Well John, off the top of my head I do know of four:
The Big Sleep
The Big Heat
The Big Combo
The Big Steal.
I’ll have to think of more.
I found three more. The Big Risk, The Big Clock, The Big Knife.
The Big City.
Also:
The Big Carnival
The Big Night
Who’s first to nominate The Big Lebowski?
I’ll take any opportunity for anything involving The Big Lebowski and/or Walter Sobchak!
Well, this is proof that there are always more, and I never for a second gave THE BIG LEBOWSKI any thought! Great work, Dave, Peter and Joe!
By the way, Sam, I have to add another film with the word “Big” in the title…. ….actor Richard Conte in the hard-to-find The Big-Tip Off ….Which I just watched for the first-time yesterday.
What a very interesting little film that is considered a noir, but my only problem with this film is that it could have been….
….but the director decided to….Well, I want discuss the film any further just in case other readers want to watch this film.
DeeDee
Speaking of Luis Bunuel. Yesterday I was looking up the movie Mexican Spitfire (from and RKO b-comedy series of movies from the early 40s ala Mexicana) in Scheuer (I know Allan but the movie I will mention later is not in Halliwell or Time Out), and I discovered that Bunuel during his Mexico period in 1951 was so infected with fiesta that he made a light-hearted comedy (!) titled Subida al cielo (Mexican Bus Ride) where a newlywed finds temptation on a bus-ride to Mexico City. Viva Mexico!
Three more…
The Big House, USA (1951)
The Big Gamble (Starring actress Drew Barrymore’s father John) and
The Big Frame (aka The Lost Hour) 1952
DeeDee
Dee Dee: Excellent additions there!!! And to be honest, I never have heard of THE BIG-TIP OFF, even though I think highly of Richard Conete!!! But as I knew you would you have come up with FOUR more titles with the word BIG!!! Amazing!!!

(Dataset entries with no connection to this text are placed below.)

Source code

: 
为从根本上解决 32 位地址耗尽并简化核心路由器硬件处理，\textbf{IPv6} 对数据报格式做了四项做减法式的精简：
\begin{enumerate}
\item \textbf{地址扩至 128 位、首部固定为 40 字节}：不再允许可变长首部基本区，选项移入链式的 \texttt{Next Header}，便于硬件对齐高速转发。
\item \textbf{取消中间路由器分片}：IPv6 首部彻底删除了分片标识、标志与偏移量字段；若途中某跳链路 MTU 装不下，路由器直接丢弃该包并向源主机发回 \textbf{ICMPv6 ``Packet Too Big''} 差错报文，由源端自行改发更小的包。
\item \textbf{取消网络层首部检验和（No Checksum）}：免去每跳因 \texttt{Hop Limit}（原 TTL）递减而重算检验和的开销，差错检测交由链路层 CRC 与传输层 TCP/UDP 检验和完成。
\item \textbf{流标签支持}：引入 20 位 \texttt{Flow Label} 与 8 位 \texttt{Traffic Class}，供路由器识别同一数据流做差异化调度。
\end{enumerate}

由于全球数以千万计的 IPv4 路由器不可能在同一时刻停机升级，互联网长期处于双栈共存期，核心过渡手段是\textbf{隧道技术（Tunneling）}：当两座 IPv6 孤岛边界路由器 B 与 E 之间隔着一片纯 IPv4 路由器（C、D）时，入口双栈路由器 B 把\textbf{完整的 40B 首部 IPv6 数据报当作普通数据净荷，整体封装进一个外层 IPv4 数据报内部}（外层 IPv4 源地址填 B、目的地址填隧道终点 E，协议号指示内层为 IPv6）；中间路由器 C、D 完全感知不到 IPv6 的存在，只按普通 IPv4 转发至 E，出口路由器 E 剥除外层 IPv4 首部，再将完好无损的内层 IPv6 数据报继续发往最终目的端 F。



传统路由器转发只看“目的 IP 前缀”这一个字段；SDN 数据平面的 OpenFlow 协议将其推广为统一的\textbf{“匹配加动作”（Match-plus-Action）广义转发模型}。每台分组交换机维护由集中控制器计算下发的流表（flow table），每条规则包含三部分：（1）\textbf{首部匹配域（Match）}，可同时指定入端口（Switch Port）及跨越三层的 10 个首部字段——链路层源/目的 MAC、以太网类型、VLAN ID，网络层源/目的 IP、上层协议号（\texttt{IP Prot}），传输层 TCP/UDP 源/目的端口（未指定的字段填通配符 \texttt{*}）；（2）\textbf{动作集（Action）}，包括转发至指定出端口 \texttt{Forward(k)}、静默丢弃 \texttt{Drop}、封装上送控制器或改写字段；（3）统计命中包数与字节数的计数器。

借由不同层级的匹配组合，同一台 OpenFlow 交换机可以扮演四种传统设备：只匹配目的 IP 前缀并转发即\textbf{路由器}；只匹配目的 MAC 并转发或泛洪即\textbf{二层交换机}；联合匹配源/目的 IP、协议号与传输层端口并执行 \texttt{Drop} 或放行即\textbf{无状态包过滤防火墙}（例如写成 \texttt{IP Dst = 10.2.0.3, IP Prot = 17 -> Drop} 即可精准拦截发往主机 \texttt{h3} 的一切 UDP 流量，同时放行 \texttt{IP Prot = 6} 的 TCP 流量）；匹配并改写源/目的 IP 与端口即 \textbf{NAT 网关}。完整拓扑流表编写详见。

Nick (Tony) I thought I knew every Bunuel title but I don’t know MEXICAN BUS RIDE. I don’t think this this title has ever been out on DVD, but I must check.

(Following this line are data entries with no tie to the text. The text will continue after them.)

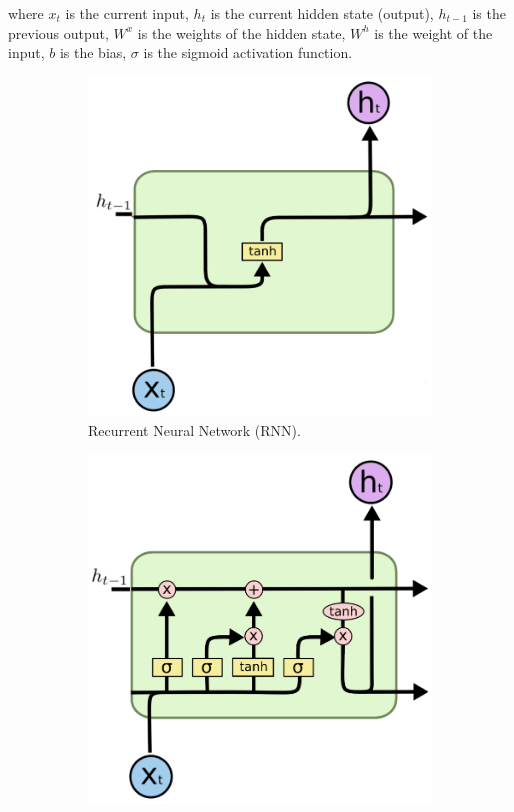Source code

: \noindent
where $x_t$ is the current input, $h_t$ is the current hidden state (output), $h_{t-1}$ is the previous output, $W^x$ is the weights of the hidden state, $W^h$ is the weight of the input, $b$ is the bias, $\sigma$ is the sigmoid activation function.

\begin{figure}[!ht]
    \centering
    \begin{subfigure}[t]{0.45\textwidth}
      \includegraphics[width=\linewidth]{imgs/models/rnn-2.png}
      \caption{Recurrent Neural Network (RNN).} \label{fig:rnn}
    \end{subfigure}
    \begin{subfigure}[t]{0.45\textwidth}
      \includegraphics[width=\linewidth]{imgs/models/lstm-2.png}

\end{subfigure}
\end{figure}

Sam said, ” I love the blend here of review and celebration, Tony!”
I have to second your motion there
Sam Juliano…when it comes to Tony’s review
segueing into a Mexico fiesta!….“very clever”

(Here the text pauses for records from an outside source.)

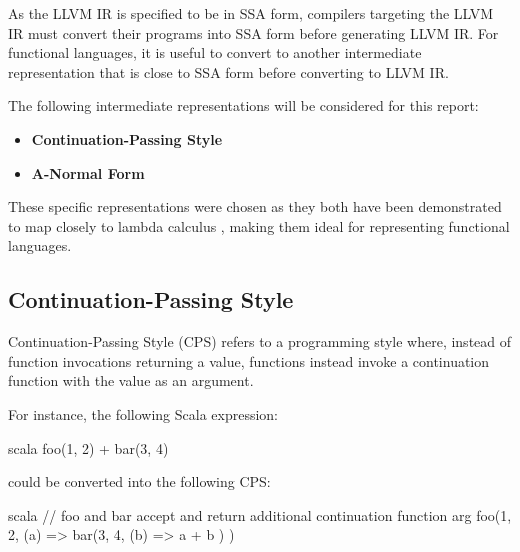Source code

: As the LLVM IR is specified to be in SSA form, compilers targeting the LLVM IR must convert their
programs into SSA form before generating LLVM IR. For functional languages, it is useful to convert
to another intermediate representation that is close to SSA form before converting to LLVM IR.

The following intermediate representations will be considered for this report:
\begin{itemize}
    \onehalfspacing
    \item \textbf{Continuation-Passing Style}
    \item \textbf{A-Normal Form}
\end{itemize}

These specific representations were chosen as they both have been demonstrated to map closely to
lambda calculus \autocite{morrisett1999systemf,flanagan1993essence}, making them ideal for
representing functional languages.

\subsection{Continuation-Passing Style}
\label{sec:cps}

Continuation-Passing Style (CPS) refers to a programming style where, instead of function
invocations returning a value, functions instead invoke a continuation function with the value as
an argument.


For instance, the following Scala expression:

\begin{code}{scala}
    foo(1, 2) + bar(3, 4)
\end{code}

\noindent could be converted into the following CPS:

\begin{code}{scala}
    // foo and bar accept and return additional continuation function arg
    foo(1, 2,
        (a) => bar(3, 4,
            (b) => a + b
        )
    )
\end{code}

Sam Juliano, check your email…because I just sended you some infor(mation) about the film
The Big-Tip Off.
Typo correction: “Because you, (Tony) and Allan both have piqued my interest in this film again. (or aleast your reviews
have “piqued” my interest in this film again!”
DeeDee
Hi! Tony, Sam and WitD readers,
Here goes….1 more film with the word “Big” in the title.
Tony, yes, this film along with the 3 previous films that I mentioned are in author Arthur Lyons’ book Death on the Cheap: The Lost “B” Movies of Film Noir!….and it’s …
….The Big Bluff released in (1955) and
Starring actress Martha Vickers (The former Mrs. Mickey Rooney), John Bromfield and Robert Hutton.
Here goes a little trivia…for Tony D’Ambra,
Tony, What famous director’s brother directed this film?
DeeDee
….The Big Punch (1948),
The Big Chase (1954),
The Big Boodle,
The Big Caper,
The Big Chance….all 3 films release in 1957
and The Big Operator (1959) Starring none other than actor Mickey Rooney.
DeeDee
William Bendix is a descendant of Felix Mendelsson! Therefore, he might be an extremely distant cousin of Karl Heinrich Marx!